Practical analysis for investment professionals
31 January 2012

Just Released: Rethinking the Equity Risk Premium

Ten years ago a number of financial industry leaders met for a deep dive into the equity risk premium. Because of the importance of this topic, the Research Foundation of CFA Institute has now done a second deep dive with its Rethinking the Equity Risk Premium monograph, which includes the opinions of such luminaries as Roger G. Ibbotson, Clifford Asness, Robert D. Arnott, Jeremy J. Siegel, and Rajnish Mehra (all apologies to the other wonderful contributors).

A decade ago the bedrock financial topic of the equity risk premium inspired a diversity of opinions, and it is clear from the update that robust disagreement still exists. Ibbotson addresses this very point in the lead-off piece in Rethinking the Equity Risk Premium.

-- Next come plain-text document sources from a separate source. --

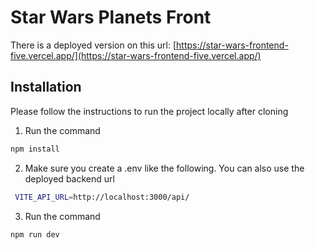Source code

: # Star Wars Planets Front

There is a deployed version on this url: [https://star-wars-frontend-five.vercel.app/](https://star-wars-frontend-five.vercel.app/)

## Installation

Please follow the instructions to run the project locally after cloning

1. Run the command

```bash
npm install
```

2. Make sure you create a .env like the following. You can also use the deployed backend url

```bash
 VITE_API_URL=http://localhost:3000/api/
```

3. Run the command

```bash
npm run dev
```
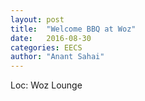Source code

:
 ```yaml
---
layout: post
title:  "Welcome BBQ at Woz"
date:   2016-08-30
categories: EECS
author: "Anant Sahai"
---
```

Loc: Woz Lounge
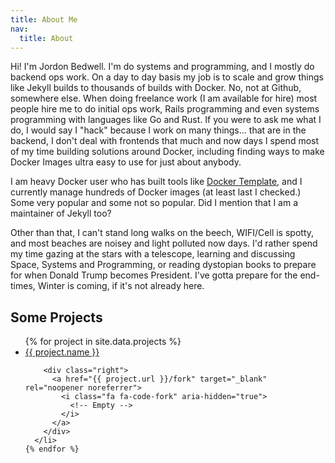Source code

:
 ```yaml
---
title: About Me
nav:
  title: About
---
```


Hi! I'm Jordon Bedwell.  I'm do systems and programming, and I mostly do backend ops work.  On a day to day basis my job is to scale and grow things like Jekyll builds to thousands of builds with Docker.  No, not at Github, somewhere else. When doing freelance work (I am available for hire) most people hire me to do initial ops work, Rails programming and even systems programming with languages like Go and Rust.  If you were to ask me what I do, I would say I "hack" because I work on many things... that are in the backend, I don't deal with frontends that much and now days I spend most of my time building solutions around Docker, including finding ways to make Docker Images ultra easy to use for just about anybody.

I am heavy Docker user who has built tools like [Docker Template](https://github.com/envygeeks/docker-template), and I currently manage hundreds of Docker images (at least last I checked.)  Some very popular and some not so popular.  Did I mention that I am a maintainer of Jekyll too?

Other than that, I can't stand long walks on the beech, WIFI/Cell is spotty, and most beaches are noisey and light polluted now days.  I'd rather spend my time gazing at the stars with a telescope, learning and discussing Space, Systems and Programming, or reading dystopian books to prepare for when Donald Trump becomes President.  I've gotta prepare for the end-times, Winter is coming, if it's not already here.

## Some Projects

<div class="projects">
  <ul>
    {% for project in site.data.projects %}
      <li>
        <div class="left">
          <a href="{{ project.url }}" target="_blank" rel="noopener noreferrer">
            {{
              project.name
            }}
          </a>
        </div>

        <div class="right">
          <a href="{{ project.url }}/fork" target="_blank" rel="noopener noreferrer">
            <i class="fa fa-code-fork" aria-hidden="true">
              <!-- Empty -->
            </i>
          </a>
        </div>
      </li>
    {% endfor %}
  </ul>
</div>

Yet, despite the divergence of opinion four general methods emerge for estimating the equity risk premium:

  1. A decomposition approach whereby the equity risk premium is broken into individual components, with those components then being estimated.
  2. A historical return differential approach comparing long-term equity index returns to the long-term returns of some asset considered to be a proxy for a risk-free asset. One alternative approach considers comparing the long-term earnings yield of a broad market index to the long-term yield of a risk-free proxy.
  3. Utilizing econometric techniques to estimate the components of the equity risk premium.
  4. A form of arbitrage thinking is used to estimate the equity risk premium.

Among the expert commentators, each agreed the equity risk premium varies over time rather than staying at a monolithic fixed level. Two camps have formed around using historical data: some, like Ibbotson, pull data starting at January 1926, others evaluate the equity risk premium over much longer periods of time (e.g., 1802 to 2011).

The lack of consensus among the contributors to Rethinking the Equity Risk Premium is actually a strength as readers get a robust continuum of carefully considered ideas, which makes examining one’s own ideas about the equity risk premium easier.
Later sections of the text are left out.